Besides solidarity, multi-level partnerships and the increased role of cities, there are three other trends that can be identified in Brazil’s refugee protection good practices and that may be interesting to assess when the EU is re-thinking its governance of migration.

First, there is the fact that, as mentioned, Brazil’s actions in migration in general and refugee protection more specifically are not as a rule systemic but rather ad hoc policies. In this sense, they differ from the EU’s New Pact that is said to posit general principles for later consensus (Betts 2020) or be a police guide (Carrera 2020). This ad hoc nature can have both positive and negative aspects, as, on the one hand, actions may be faster and grant rapid protection while more general rules and practices are being determined and can also be tailored to specific situations while political will is gathered for more systemic policies, and, on the other hand, they are impacted by political will and action.

Second, and relating to this last point, another trend in Brazil’s refugee protection is that it seems to default towards a reactive nature. On the one hand, this leads to ad hoc policies and a non-systemic architectural structure of protection; on the other, it shows that good practices can emerge in light of a crisis or emergencies, highlighting that innovative refugee protection and policies that combine states’ interests and refugees’ needs can exist.

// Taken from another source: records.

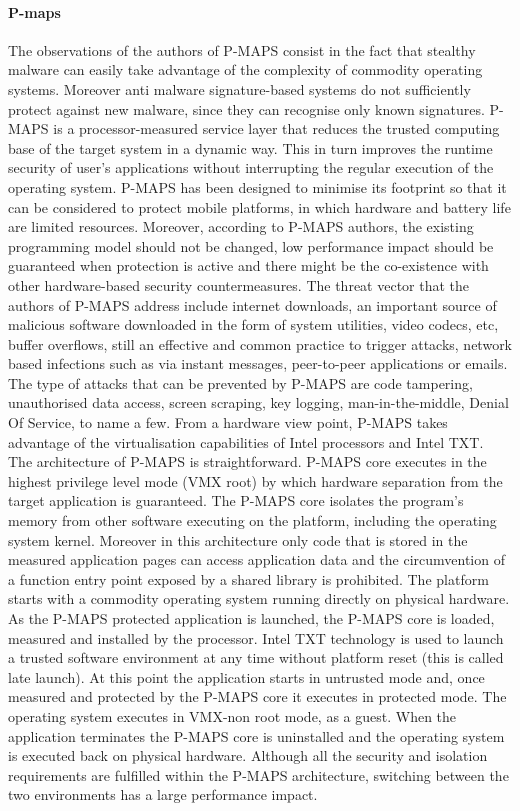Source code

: \paragraph{P-maps}
The observations of the authors of P-MAPS \cite{pmaps} consist in the fact that stealthy malware can easily take advantage of the complexity of commodity operating systems. Moreover anti malware signature-based systems do not sufficiently protect against new malware, since they can recognise only known signatures. P-MAPS is a processor-measured service layer that reduces the trusted computing base of the target system in a dynamic way. This in turn improves the runtime security of user's applications without interrupting the regular execution of the operating system. P-MAPS has been designed to minimise its footprint so that it can be considered to protect mobile platforms, in which hardware and battery life are limited resources.
Moreover, according to P-MAPS authors, the existing programming model should not be changed, low performance impact should be guaranteed when protection is active and there might be the co-existence with other hardware-based security countermeasures.
The threat vector that the authors of P-MAPS address include internet downloads, an important source of malicious software downloaded in the form of system utilities, video codecs, etc, buffer overflows, still an effective and common practice to trigger attacks, network based infections such as via instant messages, peer-to-peer applications or emails. The type of attacks that can be prevented by P-MAPS are code tampering, unauthorised data access, screen scraping, key logging, man-in-the-middle, Denial Of Service, to name a few.
From a hardware view point, P-MAPS takes advantage of the virtualisation capabilities of Intel processors and Intel TXT.
The architecture of P-MAPS is straightforward. P-MAPS core executes in the highest privilege level mode (VMX root) by which hardware separation from the target application is guaranteed. The P-MAPS core isolates the program's memory from other software executing on the platform, including the operating system kernel. Moreover in this architecture only code that is stored in the measured application pages can access application data and the circumvention of a function entry point exposed by a shared library is prohibited. 
The platform starts with a commodity operating system running directly on physical hardware. As the P-MAPS protected application is launched, the P-MAPS core is loaded, measured and installed by the processor. Intel TXT technology is used to launch a trusted software environment at any time without platform reset (this is called late launch). At this point the application starts in untrusted mode and, once measured and protected by the P-MAPS core it executes in protected mode. The operating system executes in VMX-non root mode, as a guest. When the application terminates the P-MAPS core is uninstalled and the operating system is executed back on physical hardware.
Although all the security and isolation requirements are fulfilled within the P-MAPS architecture, switching between the two environments has a large performance impact.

Lastly, another relevant trend is that Brazil’s refugee protection practices by and large respect rights. Although there is always room for improvement, and there are occasional violations (that might be severe, such as in the closing of borders without exceptions for refugees (Jubilut and Jarochinski Silva 2020a), individual cases of non-refoulment in the past (Jubilut 2015), and more recently a government decision of denying claims without allowing the asylum seekers to be interviewed (DPU 2020; CNDH 2020)),they tend to be more contextual than systemic. Respecting rights is central to the political decisions of migration governance; hence this trend, as a general aspect and upheld to a great extent by the tripartite system (particularly civil society and human rights-mandated public organs), in Brazil’s refugee protection practices is noteworthy.

From the aforementioned practices regarded as “good”, to several of the identified trends, Brazil might offer inspiration for new structures of migration governance. There is room for criticism as well as for improvement, but some of the broader brushstrokes can offer positive paradigms towards enhancing protection for both refugees and other migrants in an increasingly challenging global environment.